Transglycosylation reaction of Mucor hiemalis endo-beta-N-acetylglucosaminidase using sugar derivatives modified at C-1 or C-2 as oligosaccharide acceptors.

We investigated the transglycosylation reaction of the recombinant endo-beta-N-acetylglucosaminidase from Mucor hiemalis (Endo-M) expressed in Candida boidinii using such sugar derivatives as N-acylated d-glucosamines, C-glucosyl derivatives, and a 2-O-glycosylated disaccharide as acceptors. We found that a variety of sugar derivatives modified at C-1 or C-2 could be used as acceptors for transglycosylation by Endo-M to create novel oligosaccharides.

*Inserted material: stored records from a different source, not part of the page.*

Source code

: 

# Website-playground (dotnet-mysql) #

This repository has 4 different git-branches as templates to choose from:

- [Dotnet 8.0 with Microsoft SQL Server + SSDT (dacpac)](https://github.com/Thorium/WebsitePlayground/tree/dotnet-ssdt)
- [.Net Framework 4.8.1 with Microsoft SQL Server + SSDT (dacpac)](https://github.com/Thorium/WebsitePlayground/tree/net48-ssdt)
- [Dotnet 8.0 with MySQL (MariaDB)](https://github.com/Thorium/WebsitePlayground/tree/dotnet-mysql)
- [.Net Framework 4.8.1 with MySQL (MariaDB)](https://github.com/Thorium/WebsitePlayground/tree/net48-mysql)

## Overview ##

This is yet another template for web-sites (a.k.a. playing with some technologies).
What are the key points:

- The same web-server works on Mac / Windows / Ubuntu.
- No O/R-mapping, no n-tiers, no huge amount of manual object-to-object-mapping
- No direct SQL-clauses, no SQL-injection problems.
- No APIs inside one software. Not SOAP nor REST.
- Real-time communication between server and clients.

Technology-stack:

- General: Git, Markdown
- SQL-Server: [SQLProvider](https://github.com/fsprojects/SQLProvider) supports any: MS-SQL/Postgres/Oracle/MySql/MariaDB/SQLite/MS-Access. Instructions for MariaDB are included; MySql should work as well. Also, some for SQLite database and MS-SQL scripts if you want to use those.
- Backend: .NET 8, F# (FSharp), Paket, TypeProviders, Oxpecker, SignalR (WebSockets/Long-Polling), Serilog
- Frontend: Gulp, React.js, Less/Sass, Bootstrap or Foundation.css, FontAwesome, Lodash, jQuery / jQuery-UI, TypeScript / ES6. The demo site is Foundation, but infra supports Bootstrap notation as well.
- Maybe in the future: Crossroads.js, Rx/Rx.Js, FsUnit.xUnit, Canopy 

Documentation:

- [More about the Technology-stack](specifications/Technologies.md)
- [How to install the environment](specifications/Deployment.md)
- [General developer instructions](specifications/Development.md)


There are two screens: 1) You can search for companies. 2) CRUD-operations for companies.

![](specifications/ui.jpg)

High efficiency of transferring a native sugar chain from a glycopeptide by a microbial endoglycosidase in organic solvents.

We examined the transglycosylation reaction by the recombinant endo-beta-N-acetylglucosaminidase from Mucor hiemalis (Endo-M) expressed in Candida boidinii in media containing organic solvents. The recombinant Endo-M could transglycosylate a disialo biantennary complex-type oligosaccharide from hen egg yolk glycopeptide to p-nitrophenyl N-acetyl-beta-D-glucosaminide even in the presence of 30% acetone, dimethyl sulfoxide, or methanol. The yield of the transglycosylation product reached 21-34% of the total amount of acceptor, while the yield was only about 14% in aqueous solution.